_EXERCISE_: Only one stretch of the data below should be repeated: the lines from the line containing "improving its availability and accessibility." through the line containing "In this context, researchers", inclusive, exactly as they are.

_SOURCE MATERIAL_:
+--

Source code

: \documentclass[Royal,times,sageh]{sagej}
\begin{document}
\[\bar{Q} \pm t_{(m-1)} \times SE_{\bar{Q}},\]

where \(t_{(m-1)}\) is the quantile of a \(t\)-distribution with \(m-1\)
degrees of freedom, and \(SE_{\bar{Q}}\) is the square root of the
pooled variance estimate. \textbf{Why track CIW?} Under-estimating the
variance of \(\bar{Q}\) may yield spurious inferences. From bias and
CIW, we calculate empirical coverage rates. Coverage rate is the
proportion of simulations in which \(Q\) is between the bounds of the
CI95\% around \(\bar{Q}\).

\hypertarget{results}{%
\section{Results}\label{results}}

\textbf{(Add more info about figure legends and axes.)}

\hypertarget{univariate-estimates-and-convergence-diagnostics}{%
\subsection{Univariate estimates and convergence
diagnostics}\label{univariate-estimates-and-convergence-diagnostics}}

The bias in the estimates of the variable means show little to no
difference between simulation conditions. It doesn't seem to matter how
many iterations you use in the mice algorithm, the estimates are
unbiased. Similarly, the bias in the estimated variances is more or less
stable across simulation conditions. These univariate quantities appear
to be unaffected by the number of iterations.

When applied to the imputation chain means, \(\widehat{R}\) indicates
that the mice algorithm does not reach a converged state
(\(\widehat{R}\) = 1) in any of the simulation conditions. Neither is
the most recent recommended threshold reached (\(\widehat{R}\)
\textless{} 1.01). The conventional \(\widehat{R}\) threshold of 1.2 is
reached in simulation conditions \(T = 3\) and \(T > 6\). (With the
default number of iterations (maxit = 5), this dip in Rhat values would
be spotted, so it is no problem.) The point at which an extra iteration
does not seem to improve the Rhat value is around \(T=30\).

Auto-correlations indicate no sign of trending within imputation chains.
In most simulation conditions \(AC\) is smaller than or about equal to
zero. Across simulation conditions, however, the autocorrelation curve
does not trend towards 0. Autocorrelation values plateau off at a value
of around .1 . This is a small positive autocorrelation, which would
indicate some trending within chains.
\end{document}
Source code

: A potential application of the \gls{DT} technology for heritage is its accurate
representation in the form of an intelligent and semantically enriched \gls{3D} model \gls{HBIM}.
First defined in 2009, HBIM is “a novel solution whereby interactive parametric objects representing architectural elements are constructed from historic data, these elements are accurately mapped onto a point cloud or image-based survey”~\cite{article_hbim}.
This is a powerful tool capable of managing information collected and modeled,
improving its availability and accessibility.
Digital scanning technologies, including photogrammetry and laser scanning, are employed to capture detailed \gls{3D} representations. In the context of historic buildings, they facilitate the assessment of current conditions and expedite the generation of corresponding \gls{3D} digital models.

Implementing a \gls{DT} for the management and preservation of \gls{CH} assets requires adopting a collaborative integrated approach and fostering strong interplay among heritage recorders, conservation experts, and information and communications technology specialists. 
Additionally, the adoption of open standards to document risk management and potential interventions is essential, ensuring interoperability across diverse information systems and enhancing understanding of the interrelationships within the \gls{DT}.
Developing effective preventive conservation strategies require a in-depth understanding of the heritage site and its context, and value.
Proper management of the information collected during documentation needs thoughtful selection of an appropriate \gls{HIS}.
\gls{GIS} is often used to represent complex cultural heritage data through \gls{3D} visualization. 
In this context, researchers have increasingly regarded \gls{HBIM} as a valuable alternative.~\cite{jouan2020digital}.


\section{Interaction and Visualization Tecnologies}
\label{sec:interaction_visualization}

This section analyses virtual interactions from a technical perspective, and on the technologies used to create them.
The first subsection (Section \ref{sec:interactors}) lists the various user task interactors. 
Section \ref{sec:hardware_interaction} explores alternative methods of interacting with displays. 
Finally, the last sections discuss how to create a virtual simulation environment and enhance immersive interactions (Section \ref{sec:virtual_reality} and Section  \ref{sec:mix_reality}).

+--

_ANSWER SECTION_:
improving its availability and accessibility.
Digital scanning technologies, including photogrammetry and laser scanning, are employed to capture detailed \gls{3D} representations. In the context of historic buildings, they facilitate the assessment of current conditions and expedite the generation of corresponding \gls{3D} digital models.

Implementing a \gls{DT} for the management and preservation of \gls{CH} assets requires adopting a collaborative integrated approach and fostering strong interplay among heritage recorders, conservation experts, and information and communications technology specialists. 
Additionally, the adoption of open standards to document risk management and potential interventions is essential, ensuring interoperability across diverse information systems and enhancing understanding of the interrelationships within the \gls{DT}.
Developing effective preventive conservation strategies require a in-depth understanding of the heritage site and its context, and value.
Proper management of the information collected during documentation needs thoughtful selection of an appropriate \gls{HIS}.
\gls{GIS} is often used to represent complex cultural heritage data through \gls{3D} visualization. 
In this context, researchers have increasingly regarded \gls{HBIM} as a valuable alternative.~\cite{jouan2020digital}.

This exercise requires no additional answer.